In Ecuador, a small population of subjects exhibits a rare case of symmetrical dwarfism (Laron syndrome) due to GHRD and characterized by very low (≤20 ng/mL) circulating IGF-I concentrations (12). This population enables further extension of our understanding of the role of the GH/IGF-I axis and its implications for human aging. Longitudinal studies with a 22-y follow-up of this population indicate the absence of aging-related pathologies, such as cancer and diabetes, despite a very high prevalence of overweight and obesity (a risk factor for cancer and diabetes) in male and female subjects (12). Similarly, a different population of 230 subjects with Laron syndrome was protected against cancer (59). Both studies included male and female subjects although the sex distribution is unknown. Male and female GHRD mice show improved age-dependent cognitive performance (60), whereas the effect of GHRD on human cognition remained unexplored until recently. Using MRI, the brain structure, function, and connectivity of 3 male and 10 female subjects with Laron syndrome and 12 unaffected relatives were compared and revealed that the GHRD group displayed enhanced cognitive performance and greater task-related activation in frontal, parietal, and hippocampal regions, results consistent with effects observed in young adults (61).

Dietary patterns in areas with populations with exceptional longevity, so-called “blue zones,” provide further evidence that nutrition in combination with other healthy lifestyle factors (such as exercise, spirituality, and a sense of “belonging”) can have significant impact on human health (62–65). The long-lived populations of Okinawa, Sardinia, Loma Linda, the Nicoya Peninsula, and Ikaria consume predominantly plant-based, low-protein diets that include a high intake of fruits, vegetables, and nuts (66).
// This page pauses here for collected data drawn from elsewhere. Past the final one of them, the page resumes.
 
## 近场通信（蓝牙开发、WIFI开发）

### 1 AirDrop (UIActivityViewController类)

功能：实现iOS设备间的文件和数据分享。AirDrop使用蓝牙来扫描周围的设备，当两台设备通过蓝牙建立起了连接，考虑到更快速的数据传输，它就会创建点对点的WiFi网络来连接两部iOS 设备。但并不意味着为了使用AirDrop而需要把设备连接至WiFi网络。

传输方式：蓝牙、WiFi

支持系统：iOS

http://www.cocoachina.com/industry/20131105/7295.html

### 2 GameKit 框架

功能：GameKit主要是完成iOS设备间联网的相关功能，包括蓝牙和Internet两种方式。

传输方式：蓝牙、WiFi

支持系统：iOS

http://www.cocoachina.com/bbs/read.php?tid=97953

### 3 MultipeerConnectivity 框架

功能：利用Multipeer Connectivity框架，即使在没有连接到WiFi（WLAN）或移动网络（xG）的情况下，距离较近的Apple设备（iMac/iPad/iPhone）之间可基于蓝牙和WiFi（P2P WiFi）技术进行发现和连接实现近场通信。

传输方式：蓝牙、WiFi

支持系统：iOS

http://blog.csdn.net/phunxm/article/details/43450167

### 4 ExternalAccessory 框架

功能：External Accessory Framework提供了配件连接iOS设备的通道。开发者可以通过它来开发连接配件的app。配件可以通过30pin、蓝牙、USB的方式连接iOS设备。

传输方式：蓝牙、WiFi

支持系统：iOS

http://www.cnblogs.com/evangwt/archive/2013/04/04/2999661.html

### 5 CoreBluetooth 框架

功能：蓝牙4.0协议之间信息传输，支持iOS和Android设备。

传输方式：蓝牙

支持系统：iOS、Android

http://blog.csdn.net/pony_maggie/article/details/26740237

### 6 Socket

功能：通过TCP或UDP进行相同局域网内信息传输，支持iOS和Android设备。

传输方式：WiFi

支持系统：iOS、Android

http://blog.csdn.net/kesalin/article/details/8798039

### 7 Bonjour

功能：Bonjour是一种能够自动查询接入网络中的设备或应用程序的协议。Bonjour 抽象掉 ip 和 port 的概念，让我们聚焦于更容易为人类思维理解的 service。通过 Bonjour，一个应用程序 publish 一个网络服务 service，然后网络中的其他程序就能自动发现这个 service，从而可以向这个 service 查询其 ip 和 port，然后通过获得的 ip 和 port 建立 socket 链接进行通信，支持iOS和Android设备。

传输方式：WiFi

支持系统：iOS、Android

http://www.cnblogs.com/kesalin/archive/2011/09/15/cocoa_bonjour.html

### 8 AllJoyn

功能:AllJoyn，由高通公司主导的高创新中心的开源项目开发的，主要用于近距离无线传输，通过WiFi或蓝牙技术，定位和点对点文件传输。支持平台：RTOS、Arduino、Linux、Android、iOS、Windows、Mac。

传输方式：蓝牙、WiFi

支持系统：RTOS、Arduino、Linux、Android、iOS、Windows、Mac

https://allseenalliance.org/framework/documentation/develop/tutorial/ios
In conclusion, the above findings, together with a plethora of additional studies based on human and nonhuman interventions, support the hypothesis that lower protein intake results in lower activity of the GH/IGF-I axis, thereby protecting against the development and onset of aging-related pathologies and aging itself. These effects seem to be also largely sex-independent.

The Source Matters: Animal- Compared with Plant-Based Protein Intake and Health

Results from animal models

Historically, experiments designed to determine how different protein sources might affect health and lifespan in model organisms of aging are scarce. This could be related to various reasons such as the typical diet consumed by a specific model organism, which limits what can reasonably be fed to an animal. Another major limitation of the experiments designed to evaluate protein sources is that often only 1 type of animal protein (such as casein) is compared with 1 type of vegetable protein (typically soya); notably this does not reflect the complex composition of most human diets.

Nine-week-old C57BL/6J male mice maintained for 3 wk on either a 20% plant protein–based or a 20% dairy protein–based diet with an equivalent percentage of calories derived from either protein source, indicated that plant protein–based and dairy protein–based diets are indistinguishable with respect to their short-term consequences on weight, body composition, and control of glucose homeostasis as assessed by glucose, insulin, and pyruvate tolerance tests in mice (67). Male rabbits fed with animal protein, but not soya protein, developed vascular lesions and displayed increased atherosclerosis and plaque formation that was independent of dietary cholesterol and saturated fat (68, 69). In fact, casein was 5-fold more atherogenic than soya protein over just a 6-mo feeding period (70), in part because casein intake increases cholesterol concentrations whereas soya protein decreases cholesterol concentrations in the serum (71, 72). Additionally, cow milk–derived lactalbumin increased atherosclerosis >2-fold over corn- or wheat-derived protein (73). Animal protein from 12 different sources elevated cholesterol concentrations compared with 11 kinds of plant-derived protein, thus making it likely that these effects translate to other animal- and plant-based proteins (70). Although the referenced studies in this section rely largely on data from male mice and rabbits, this does not exclude that the same adverse metabolic health effects of animal-based protein sources likely persist in females. In fact, we commented above on the effects that different dietary composition could have had on the healthspan in male and female rhesus monkeys maintained on a CR diet (47).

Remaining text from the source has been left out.